1. Field of the Invention
The present invention relates generally to telecommunications, and more specifically, to wireless communications.
2. Background
In an enhanced reverse link scheme, four different types of packets may be transmitted from a mobile station or an access terminal (AT) to a base station. The packets transmitted through the reverse link may have different physical layer packet lengths, for example, four slots, eight slots, twelve slots or sixteen slots, depending on the type of the packet. An access terminal may desire to transmit a packet shorter than sixteen slots while still achieving the same packet error rate (PER) as that of a sixteen-slot packet. For example, it may be desirable to achieve a PER of 1% regardless of the number of slots in the transmitted packet.

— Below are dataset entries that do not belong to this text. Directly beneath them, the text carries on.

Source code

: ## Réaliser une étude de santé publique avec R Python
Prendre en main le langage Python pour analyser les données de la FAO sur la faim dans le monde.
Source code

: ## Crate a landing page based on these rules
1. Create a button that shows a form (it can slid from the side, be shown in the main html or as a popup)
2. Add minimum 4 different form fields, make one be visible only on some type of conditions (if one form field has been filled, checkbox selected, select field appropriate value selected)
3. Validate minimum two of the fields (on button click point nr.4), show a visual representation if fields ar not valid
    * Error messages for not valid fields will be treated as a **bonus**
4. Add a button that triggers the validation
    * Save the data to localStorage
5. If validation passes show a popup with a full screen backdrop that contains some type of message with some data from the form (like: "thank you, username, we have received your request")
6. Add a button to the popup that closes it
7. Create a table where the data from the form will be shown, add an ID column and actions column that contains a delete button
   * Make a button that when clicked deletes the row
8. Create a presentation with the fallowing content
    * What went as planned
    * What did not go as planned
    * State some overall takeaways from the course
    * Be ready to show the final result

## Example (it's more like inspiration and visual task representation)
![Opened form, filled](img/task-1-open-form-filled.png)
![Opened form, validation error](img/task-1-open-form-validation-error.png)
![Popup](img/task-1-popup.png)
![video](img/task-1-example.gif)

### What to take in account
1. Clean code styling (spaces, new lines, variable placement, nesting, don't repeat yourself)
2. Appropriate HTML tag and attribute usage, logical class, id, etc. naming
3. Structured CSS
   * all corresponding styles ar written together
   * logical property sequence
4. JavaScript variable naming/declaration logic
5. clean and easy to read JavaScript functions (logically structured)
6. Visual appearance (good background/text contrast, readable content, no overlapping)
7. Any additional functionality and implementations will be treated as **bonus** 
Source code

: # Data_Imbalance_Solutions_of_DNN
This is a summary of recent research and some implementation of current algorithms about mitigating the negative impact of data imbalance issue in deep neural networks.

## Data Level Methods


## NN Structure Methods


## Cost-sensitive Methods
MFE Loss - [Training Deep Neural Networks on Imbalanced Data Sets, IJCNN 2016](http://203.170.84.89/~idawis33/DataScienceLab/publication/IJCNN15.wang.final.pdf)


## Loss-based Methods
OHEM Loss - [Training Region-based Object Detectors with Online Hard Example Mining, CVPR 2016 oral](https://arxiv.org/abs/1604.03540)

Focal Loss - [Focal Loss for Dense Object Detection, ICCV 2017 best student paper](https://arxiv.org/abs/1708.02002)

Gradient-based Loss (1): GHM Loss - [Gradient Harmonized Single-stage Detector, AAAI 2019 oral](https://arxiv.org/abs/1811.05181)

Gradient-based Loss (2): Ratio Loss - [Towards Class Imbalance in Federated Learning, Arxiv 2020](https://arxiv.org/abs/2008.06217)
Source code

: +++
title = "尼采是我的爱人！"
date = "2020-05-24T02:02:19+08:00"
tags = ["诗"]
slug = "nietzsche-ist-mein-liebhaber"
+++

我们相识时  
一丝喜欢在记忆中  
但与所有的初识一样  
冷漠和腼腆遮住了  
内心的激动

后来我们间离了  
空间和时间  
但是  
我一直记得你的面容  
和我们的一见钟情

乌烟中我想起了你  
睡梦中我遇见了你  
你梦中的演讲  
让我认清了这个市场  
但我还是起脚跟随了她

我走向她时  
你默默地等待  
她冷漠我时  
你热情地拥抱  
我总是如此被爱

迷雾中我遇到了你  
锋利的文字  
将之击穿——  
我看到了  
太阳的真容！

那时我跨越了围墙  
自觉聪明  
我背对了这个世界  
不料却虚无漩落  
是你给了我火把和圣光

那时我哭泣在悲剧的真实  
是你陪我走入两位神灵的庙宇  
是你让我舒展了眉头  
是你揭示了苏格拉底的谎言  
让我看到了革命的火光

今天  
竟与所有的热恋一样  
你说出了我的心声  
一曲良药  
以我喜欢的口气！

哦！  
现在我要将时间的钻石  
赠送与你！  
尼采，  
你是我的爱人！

When an AT transmits a packet that has a length of less than four subpackets, each of the subpackets consisting of four slots, the AT boosts the traffic-to-pilot (T2P) ratio of the transmitted subpackets to overcome the loss of ratio of bit energy to noise power spectral density (Eb/N0), coding gain and time diversity. The T2P ratio is conventionally defined as the ratio of the chip energy of the data channel (Ec, data) to the chip energy of the pilot (Ecp).

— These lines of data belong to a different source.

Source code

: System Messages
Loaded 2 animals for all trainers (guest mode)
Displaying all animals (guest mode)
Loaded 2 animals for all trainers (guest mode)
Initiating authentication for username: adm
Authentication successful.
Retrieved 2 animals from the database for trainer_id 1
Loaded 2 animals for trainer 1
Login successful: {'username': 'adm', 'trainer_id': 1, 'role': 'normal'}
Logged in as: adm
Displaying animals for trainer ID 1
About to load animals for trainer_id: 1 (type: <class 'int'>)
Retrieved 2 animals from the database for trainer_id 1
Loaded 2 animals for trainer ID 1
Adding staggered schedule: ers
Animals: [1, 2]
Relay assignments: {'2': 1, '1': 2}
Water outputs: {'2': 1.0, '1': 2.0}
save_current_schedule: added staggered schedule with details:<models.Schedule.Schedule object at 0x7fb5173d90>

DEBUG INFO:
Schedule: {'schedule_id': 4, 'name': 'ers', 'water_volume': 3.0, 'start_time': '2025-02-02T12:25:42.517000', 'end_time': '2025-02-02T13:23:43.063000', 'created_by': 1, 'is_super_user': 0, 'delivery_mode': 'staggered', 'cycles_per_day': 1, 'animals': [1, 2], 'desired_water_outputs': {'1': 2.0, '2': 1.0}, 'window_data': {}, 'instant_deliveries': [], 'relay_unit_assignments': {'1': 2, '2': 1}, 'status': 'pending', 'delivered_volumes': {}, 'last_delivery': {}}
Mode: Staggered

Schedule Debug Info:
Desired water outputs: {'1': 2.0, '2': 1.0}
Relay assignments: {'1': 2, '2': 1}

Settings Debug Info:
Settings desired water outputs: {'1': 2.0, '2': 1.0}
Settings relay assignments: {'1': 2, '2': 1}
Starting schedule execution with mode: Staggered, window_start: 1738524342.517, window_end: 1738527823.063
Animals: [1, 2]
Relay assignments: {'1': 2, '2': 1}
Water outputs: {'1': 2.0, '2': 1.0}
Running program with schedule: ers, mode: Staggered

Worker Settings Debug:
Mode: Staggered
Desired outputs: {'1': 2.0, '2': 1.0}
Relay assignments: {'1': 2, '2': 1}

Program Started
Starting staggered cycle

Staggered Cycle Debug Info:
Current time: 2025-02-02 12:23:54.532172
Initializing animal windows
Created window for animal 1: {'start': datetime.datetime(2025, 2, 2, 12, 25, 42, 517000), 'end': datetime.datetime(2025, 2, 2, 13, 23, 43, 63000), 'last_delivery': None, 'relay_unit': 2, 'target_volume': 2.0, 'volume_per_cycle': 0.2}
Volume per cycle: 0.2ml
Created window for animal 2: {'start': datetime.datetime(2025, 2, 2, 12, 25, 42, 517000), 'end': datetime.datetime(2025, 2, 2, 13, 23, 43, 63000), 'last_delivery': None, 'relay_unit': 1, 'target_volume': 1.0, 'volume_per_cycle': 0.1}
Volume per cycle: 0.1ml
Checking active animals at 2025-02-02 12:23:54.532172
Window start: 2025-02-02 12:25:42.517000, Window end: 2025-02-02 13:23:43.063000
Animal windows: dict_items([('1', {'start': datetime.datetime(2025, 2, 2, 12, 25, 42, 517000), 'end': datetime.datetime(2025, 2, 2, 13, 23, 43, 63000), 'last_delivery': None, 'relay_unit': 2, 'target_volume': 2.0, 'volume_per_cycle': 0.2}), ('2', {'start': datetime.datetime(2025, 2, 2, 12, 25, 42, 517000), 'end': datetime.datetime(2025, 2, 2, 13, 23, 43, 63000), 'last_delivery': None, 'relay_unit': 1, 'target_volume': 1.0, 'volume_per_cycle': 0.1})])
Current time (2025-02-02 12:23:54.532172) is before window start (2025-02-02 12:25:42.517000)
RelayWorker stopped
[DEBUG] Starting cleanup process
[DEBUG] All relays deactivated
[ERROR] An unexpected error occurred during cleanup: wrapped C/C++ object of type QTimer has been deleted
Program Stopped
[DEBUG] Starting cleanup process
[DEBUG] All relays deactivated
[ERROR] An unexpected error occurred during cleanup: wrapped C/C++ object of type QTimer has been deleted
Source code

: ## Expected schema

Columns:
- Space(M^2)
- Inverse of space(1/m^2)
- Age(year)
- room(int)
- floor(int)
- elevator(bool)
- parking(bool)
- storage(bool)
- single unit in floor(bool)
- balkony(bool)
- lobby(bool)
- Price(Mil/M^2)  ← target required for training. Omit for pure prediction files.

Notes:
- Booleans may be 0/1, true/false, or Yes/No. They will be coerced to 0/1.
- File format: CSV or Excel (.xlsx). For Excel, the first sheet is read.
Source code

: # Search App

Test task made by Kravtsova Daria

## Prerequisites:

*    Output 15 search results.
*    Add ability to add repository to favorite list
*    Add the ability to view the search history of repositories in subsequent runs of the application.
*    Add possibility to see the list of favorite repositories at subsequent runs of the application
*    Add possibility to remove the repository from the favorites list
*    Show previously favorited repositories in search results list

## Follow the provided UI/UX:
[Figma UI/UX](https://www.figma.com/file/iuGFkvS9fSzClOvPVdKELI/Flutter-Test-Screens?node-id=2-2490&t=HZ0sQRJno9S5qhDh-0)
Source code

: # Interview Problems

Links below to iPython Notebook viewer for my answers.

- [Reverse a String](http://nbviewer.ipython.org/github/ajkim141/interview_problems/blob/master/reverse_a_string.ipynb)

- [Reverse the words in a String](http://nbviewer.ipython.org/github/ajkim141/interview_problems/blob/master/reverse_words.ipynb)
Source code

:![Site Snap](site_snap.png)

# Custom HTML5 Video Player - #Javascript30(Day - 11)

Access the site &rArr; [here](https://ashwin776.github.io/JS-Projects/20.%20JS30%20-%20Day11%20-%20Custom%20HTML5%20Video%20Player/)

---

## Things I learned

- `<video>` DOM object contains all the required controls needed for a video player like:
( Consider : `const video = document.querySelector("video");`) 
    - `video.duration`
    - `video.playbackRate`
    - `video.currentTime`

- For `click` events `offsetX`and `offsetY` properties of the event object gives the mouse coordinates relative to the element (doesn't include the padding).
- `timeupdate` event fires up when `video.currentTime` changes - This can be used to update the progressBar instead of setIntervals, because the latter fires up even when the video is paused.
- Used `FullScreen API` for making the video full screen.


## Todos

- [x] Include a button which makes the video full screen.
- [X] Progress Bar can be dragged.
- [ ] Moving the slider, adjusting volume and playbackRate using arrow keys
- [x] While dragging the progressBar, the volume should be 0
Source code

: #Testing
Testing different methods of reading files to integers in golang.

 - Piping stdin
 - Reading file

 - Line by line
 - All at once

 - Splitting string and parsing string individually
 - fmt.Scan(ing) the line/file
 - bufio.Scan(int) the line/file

The base station may be able to estimate the physical layer payload size by decoding a reverse rate indicator (RRI) channel in a conventional manner known to a person skilled in the art. However, the base station does not know a priori whether the received subpacket is boosted in power by the AT. The lack of a priori knowledge by the base station may cause a problem in Turbo decoding because unlike a conventional Viterbi convolutional decoder, a Turbo decoder requires knowledge of the signal-to-noise ratio (SNR) information in computing a log-likelihood ratio (LLR). Hence, some mechanism is needed for properly computing the LLR for the Turbo decoder.
The LLR required for Turbo decoding is typically proportional to the SNR of demodulated data received by the base station, which may be expressed as the ratio of chip energy of the data (Ec, data) to the effective noise power spectral density (Nt) at the base station antenna. Because demodulated data obtained by maximal ratio combining (MRC) are proportional to (Ecp/Nt)·sqrt(T2P), the demodulated data symbol needs to be scaled by the square root of T2P in a conventional scheme of LLR computation. A typical approach of obtaining the LLR for the Turbo decoder is to calculate the estimated T2P ratio from the ratio of SNR of the data symbols to that of the pilot symbols every time a subpacket is received by the base station and then to map the estimated T2P ratio to one of the four choices of packet lengths. However, this approach entails setting decision boundaries which may vary according to the type of physical channel and may be computationally inefficient.
Therefore, there is a need in the art for a more efficient but near-optimal approach to LLR computation for the Turbo decoder.